45. The Babadook, directed by
Jennifer Kent

45. The Babadook, directed by
Jennifer Kent

Why Is Your Vomit Black???

By Rose Marel

The mind is a powerful thing. More powerful than we give it credit for. Within each of us is an entire world, one that is complex and vast, and one that can’t be inhabited by anyone other than ourselves. In this way, our individual mind can be an isolating space to exist within, especially when it begins turning against you. Jennifer Kent’s The Babadook is most terrifying not because of its effects and shocks, but because of the psychological implications which resonate with us all.

Adding to the creepy atmosphere of the film is an atavistic aging of the present, like a layer of dust over the modern context. Living under this cloud is Amelia (Essie Davis), single mother of Samuel (Noah Wiseman), a squealing, agitated and behaviourally-challenged eight-year-old boy. His habit of devising homemade weapons has everyone worried, although not because of his conviction that he’s protecting Amelia from some kind of monster. His aggression towards fellow children, and the violent assertion that “I’ll kill the monster… I’ll smash its head in”, is hugely disturbing. However, the primary focus is his behaviour itself rather than its irrational origin. Although… is it really irrational? Either Samuel is naturally disturbed, or something is gravely disturbing him.

Elevating the unsettling presence of Amelia’s child and the toll he takes on her, sound effects are exaggerated: the grinding of his teeth and the sawing of wood (which is an odd activity in itself). We see its constant drain on Amelia and, as his screaming and crazed manner worsens, she becomes more sleep deprived.

It’s a cyclical pattern of exhausting days rerouting into troubled nights, when sleep is snatched at but rarely grasped. When it is, Amelia loses herself in recurring nightmares of the past – a traumatic memory of the car accident that left her husband dead seven years ago – that conclude in her tumbling endlessly downwards until morning breaks her fall. The tangible nature of these dreams is conveyed in a literal ragdoll-esque floating of Amelia, as well as a strobic flashing of lights. As powerful as they are creepy, these effects segue into the broader supernatural element, which begins to dominate more heavily as the film progresses.

Every night, in the bid to invite sleep, mother and son curl together for a bedtime story, although it’s debatable if their reading material is really ‘bedtime’ appropriate. Falling under the wider umbrella of ‘nighttime’ routine, this tradition is established through repetitious shots of the pair opening the cupboard to select a book, and the reading of Samuel’s favourite book. One night however, Samuel selects a different book. A new one. From where? Who knows. It’s called ‘The Babadook’.

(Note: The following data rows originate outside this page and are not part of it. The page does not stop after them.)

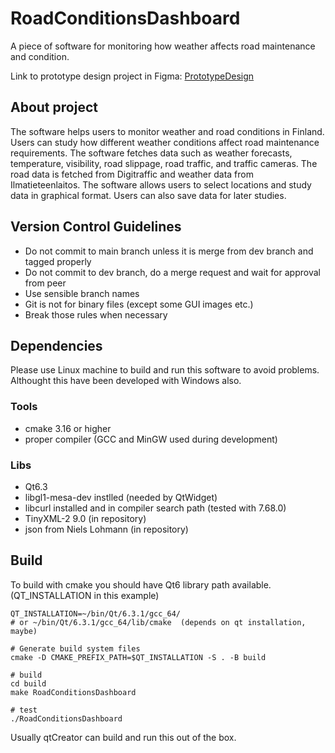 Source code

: # RoadConditionsDashboard

A piece of software for monitoring how weather affects road maintenance and condition.

Link to prototype design project in Figma:
[PrototypeDesign](https://www.figma.com/file/A3VuGjqxbROXrJS2WUY8wV/UI-Proto-0.1)


## About project

The software helps users to monitor weather and road conditions in Finland. Users can study how different weather conditions affect road maintenance requirements. The software fetches data such as weather forecasts, temperature, visibility, road slippage, road traffic, and traffic cameras. The road data is fetched from Digitraffic and weather data from Ilmatieteenlaitos. The software allows users to select locations and study data in graphical format. Users can also save data for later studies.

## Version Control Guidelines

* Do not commit to main branch unless it is merge from dev branch and tagged properly
* Do not commit to dev branch, do a merge request and wait for approval from peer
* Use sensible branch names
* Git is not for binary files (except some GUI images etc.)
* Break those rules when necessary

## Dependencies

Please use Linux machine to build and run this software to avoid problems. Althought this have been developed with Windows also.

### Tools

* cmake 3.16 or higher
* proper compiler (GCC and MinGW used during development)

### Libs

* Qt6.3
* libgl1-mesa-dev instlled (needed by QtWidget)
* libcurl installed and in compiler search path (tested with 7.68.0)
* TinyXML-2 9.0 (in repository)
* json from Niels Lohmann (in repository)

## Build
To build with cmake you should have Qt6 library path available. (QT_INSTALLATION in this example)

```
QT_INSTALLATION=~/bin/Qt/6.3.1/gcc_64/
# or ~/bin/Qt/6.3.1/gcc_64/lib/cmake  (depends on qt installation, maybe)

# Generate build system files
cmake -D CMAKE_PREFIX_PATH=$QT_INSTALLATION -S . -B build

# build
cd build
make RoadConditionsDashboard

# test
./RoadConditionsDashboard
```

Usually qtCreator can build and run this out of the box.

Image result for the babadook

Starkly red and noticeably thick, the book draws attention to itself. Unsuspectingly, Amelia begins to read. Inside are striking black words, mismatching and unaligned as they crawl across the pages; words that threaten of a monster called the Babadook. Once you let it in, the book says, you can’t get rid of the Babadook. Accompanying the scribbles are grotesque cartoon pictures, sometimes in 3D, that leap upwards off the page. The style is almost childlike, and hugely arresting in its geometric shapes and bold colour contrasts. This is all revealed like it is to Amelia, looking down on the book as she begins to quickly and silently read ahead, flashes of words placing us inside her panicking head. It’s all horrible, and Amelia soon stows it away out of Samuel’s reach.

Soon the days start to get even worse. Then the nights. Samuel continues to claim that he’s acting out in order to protect her from the monster. Glass materialises in her dinner. A chronic toothache plagues her. Samuel starts seizuring. Close-up shots reinforce Amelia’s depletion, in drawing focus to her washed-out, colour-drained face. Her voice is a wispy apology, as if even vocalising is an effort. Unable to relate to the vacuous gossip of fellow mothers, and criticized for still mourning her husband’s loss, Amelia finds herself more isolated as her patience wears thin, and uncharacteristic outbursts drive the mothers away. In this state, her relationship with Samuel continues to shift, in an exaggerated examination of the maternal shackles that can, at times, be strangulating. Wrapped up in their bond, along with love, are exasperation and resentment which, in turn, is swaddled in guilt. Taken to an extreme level, Kent is keen to implode societal conditioning that mothers are always totally loving and grateful.

But is it all really to do with Samuel? Or is it actually about Amelia? The child’s conviction is passed off as ‘behavioural issues’ and imagination, but it starts infiltrating Amelia’s mind, making the audience question the truth. Letting us into her mental state, cartoons are layered over images, POV shots are often utilized and suggestions of paranoia are gradually added to, until doubt shrinks into the shadows and is replaced with something else. And thus, the film operates on an insidious slide, a reversal of expectation and focalisation, as Samuel’s manner turns more normal, and Amelia’s more destabilized.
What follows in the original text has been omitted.